I have zero business in a sporting goods store. The only place more useless is my being in a hardware store-or, as they're called now, a 'home improvement store.' FWIW, I improve our home every weekday morning when I leave for work. My wife, Sigrid, is the handy person. I'm not even allowed to have tools-much less a charge plate from one of those behemoth stores. I LOVE when we go into one together and the folks on the floor start talking to me about the Finnegan bolts and Johnson rod adapters. It's a guy thing and I'm as close as they can get. She has to tell them to talk to her as the blank look on my face isn't enough of a clue....
All I wanted to see was what the store had for pedometers-the one I have is that classic example of 'you get what you pay for' and had pretty much spit the bit last week. I passed a whole section dedicated to darts which, and spare me the angry notes, I'm not really sure is even a sport. I mean, let's face it, is card playing a sport? How about slot machines? Folks play them all in bars across the country, but still. And don't give me that 'it's on ESPN!' crap-they broadcast spelling bees and unless we're talking jungle rules, that's not sports.
It took me over an hour to find pedometers-past all the fishing stuff, the running shoes, the not running shoes, the bicycles, and footballs, soccer balls, something called a golf ball adjustment tool (I did NOT stop to explore).
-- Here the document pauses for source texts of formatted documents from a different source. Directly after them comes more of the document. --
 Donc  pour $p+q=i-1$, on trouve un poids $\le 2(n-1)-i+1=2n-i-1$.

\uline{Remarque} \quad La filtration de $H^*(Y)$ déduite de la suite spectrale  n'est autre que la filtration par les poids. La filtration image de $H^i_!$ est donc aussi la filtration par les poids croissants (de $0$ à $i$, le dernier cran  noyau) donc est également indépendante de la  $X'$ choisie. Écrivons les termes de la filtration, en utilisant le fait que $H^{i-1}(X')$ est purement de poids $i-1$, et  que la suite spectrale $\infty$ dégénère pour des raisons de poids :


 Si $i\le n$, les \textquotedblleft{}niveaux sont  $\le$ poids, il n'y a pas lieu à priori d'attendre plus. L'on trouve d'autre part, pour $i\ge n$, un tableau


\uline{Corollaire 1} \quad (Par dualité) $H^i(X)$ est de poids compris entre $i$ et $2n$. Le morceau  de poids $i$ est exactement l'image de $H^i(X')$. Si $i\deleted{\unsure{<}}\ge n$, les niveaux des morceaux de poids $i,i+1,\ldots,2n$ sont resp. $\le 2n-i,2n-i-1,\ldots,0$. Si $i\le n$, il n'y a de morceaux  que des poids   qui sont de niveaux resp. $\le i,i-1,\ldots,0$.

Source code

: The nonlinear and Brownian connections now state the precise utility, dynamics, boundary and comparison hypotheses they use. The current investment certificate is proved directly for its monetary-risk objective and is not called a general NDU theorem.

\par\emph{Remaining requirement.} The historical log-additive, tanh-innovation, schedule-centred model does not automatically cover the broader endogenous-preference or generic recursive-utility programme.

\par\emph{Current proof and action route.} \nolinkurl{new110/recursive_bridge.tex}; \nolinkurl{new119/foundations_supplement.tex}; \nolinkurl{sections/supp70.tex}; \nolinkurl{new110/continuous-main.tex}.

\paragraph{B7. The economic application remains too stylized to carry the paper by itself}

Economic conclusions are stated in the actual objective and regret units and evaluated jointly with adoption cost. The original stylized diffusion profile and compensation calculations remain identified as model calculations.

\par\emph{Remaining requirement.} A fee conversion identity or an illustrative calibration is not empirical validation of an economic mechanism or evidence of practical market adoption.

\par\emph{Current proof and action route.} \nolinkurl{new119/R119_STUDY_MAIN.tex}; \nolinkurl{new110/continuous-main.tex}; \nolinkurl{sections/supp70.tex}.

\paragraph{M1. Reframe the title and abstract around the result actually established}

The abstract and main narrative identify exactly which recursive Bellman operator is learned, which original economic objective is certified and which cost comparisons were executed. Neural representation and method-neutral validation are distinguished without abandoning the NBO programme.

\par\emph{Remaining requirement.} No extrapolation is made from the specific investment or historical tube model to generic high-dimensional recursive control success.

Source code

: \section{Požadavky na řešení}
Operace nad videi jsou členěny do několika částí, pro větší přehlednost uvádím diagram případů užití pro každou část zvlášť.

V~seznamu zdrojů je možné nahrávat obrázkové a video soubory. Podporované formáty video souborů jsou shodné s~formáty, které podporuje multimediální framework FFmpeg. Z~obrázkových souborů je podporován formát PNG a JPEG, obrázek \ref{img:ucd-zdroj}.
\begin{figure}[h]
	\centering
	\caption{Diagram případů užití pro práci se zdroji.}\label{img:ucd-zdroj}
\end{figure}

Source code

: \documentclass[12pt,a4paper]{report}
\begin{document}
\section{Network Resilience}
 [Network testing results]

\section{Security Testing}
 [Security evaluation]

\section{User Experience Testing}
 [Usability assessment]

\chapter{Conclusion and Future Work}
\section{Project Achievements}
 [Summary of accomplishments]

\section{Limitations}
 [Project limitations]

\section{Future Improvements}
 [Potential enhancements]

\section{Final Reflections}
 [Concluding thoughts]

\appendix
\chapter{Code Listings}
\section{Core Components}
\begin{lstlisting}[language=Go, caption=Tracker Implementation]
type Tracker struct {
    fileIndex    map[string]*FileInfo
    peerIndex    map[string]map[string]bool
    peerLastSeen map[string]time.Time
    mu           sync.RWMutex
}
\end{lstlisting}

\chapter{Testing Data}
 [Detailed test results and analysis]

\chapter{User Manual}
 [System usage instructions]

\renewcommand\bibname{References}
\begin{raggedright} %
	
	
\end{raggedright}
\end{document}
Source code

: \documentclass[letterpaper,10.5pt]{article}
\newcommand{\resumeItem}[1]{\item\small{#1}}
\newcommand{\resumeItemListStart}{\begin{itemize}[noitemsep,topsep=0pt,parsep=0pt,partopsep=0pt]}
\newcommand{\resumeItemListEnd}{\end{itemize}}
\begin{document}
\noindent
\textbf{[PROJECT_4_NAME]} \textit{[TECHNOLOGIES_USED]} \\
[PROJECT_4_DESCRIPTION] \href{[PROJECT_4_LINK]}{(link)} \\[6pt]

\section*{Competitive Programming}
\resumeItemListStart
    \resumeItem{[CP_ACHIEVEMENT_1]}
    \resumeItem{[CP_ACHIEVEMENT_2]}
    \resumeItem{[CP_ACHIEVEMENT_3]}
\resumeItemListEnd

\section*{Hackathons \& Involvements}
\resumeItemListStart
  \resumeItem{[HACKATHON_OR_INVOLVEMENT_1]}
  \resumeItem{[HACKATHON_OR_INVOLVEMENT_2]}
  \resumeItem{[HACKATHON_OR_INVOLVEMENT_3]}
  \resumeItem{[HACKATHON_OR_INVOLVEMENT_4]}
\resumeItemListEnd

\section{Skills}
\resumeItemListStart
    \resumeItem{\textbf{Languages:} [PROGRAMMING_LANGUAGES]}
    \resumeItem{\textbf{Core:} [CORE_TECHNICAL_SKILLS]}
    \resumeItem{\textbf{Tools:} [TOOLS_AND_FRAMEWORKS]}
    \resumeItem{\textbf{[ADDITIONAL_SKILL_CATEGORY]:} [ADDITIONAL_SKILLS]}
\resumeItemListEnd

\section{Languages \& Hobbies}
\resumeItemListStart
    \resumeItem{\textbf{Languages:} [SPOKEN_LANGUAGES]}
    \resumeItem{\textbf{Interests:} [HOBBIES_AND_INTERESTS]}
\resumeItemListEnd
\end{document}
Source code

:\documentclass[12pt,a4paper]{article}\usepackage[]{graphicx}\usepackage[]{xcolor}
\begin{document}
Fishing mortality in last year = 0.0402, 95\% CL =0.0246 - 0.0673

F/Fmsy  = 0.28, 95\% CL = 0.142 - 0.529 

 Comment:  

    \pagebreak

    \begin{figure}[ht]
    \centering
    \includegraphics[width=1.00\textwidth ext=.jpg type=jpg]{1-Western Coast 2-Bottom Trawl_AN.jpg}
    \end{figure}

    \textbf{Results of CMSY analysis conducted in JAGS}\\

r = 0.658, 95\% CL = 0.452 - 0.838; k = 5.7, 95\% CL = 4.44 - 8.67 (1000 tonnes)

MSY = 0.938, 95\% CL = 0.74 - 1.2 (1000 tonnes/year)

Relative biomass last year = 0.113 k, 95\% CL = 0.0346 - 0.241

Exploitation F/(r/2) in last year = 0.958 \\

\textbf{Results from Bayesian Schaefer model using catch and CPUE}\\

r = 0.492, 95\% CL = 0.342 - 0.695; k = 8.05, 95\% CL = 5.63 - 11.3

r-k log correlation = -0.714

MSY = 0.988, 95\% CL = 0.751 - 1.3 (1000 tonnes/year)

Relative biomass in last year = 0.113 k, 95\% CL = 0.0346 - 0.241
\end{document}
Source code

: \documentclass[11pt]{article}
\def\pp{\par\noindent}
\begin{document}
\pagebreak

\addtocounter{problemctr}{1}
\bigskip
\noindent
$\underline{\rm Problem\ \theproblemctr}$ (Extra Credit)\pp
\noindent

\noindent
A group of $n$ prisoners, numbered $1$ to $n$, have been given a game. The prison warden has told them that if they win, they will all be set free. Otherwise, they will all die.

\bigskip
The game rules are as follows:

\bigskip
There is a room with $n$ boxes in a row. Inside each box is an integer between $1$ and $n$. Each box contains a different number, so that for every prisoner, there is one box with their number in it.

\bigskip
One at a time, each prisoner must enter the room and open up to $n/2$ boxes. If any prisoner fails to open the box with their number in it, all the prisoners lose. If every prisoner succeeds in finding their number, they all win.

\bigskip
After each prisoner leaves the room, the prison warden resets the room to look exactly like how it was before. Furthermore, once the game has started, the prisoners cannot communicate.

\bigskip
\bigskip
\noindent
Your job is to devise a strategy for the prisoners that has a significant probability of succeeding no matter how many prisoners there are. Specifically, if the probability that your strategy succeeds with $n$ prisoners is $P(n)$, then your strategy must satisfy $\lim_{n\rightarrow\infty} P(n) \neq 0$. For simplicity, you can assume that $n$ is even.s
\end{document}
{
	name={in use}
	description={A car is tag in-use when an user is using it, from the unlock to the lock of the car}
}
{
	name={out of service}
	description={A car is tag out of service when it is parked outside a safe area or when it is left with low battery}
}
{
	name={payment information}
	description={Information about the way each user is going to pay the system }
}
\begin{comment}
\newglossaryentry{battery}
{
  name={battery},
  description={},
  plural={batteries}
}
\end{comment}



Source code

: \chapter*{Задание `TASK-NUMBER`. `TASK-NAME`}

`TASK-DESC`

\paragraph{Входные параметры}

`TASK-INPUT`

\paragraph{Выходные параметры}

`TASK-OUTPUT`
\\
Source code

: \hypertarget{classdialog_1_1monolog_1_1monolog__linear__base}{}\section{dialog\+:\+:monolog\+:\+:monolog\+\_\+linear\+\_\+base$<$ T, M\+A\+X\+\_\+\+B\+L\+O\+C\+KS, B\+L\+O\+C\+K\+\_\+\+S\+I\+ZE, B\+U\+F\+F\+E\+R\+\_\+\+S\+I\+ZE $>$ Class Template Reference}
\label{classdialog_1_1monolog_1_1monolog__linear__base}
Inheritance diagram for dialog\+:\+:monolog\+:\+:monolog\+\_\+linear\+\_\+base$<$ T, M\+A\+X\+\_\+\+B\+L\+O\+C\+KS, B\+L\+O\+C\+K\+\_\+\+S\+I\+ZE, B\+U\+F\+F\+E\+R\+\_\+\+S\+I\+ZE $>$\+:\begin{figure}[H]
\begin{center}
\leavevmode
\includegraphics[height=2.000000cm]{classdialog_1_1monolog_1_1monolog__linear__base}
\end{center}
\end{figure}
My favorite item may have been the heart rate and pulse monitor with GPS; the box said it was manufactured to comply with NASA specs which sounds vaguely bogus as I have to assume the Johnson Space Center knows all of it astronauts would be in the capsule or in the space station in the first place. GPS for astronauts is like having FIVE run-flat tires for your car. With a starting price of $129.99, it did get my heart racing and I had a sudden craving for Tang.
I flagged down an associate in a short-sleeved forest green sport shirt with the store's name above the right breast-in this instance perhaps more than a little overshadowed by same, to help me locate the pedometers. She conceded she had no idea where pedometers would be but to be helpful yelled to a colleague 'this old dude is looking for a Ped-OH-meter-we got any?' Preferably something other than the old dude model, which they did, and I noted the prices and headed for the exit to do some comparison shopping elsewhere. Funny, I suspect unless I use GPS even if I cannot find a single pedOHmeter anywhere else on earth, I won't be able to find my way back to that sports superstore, dude.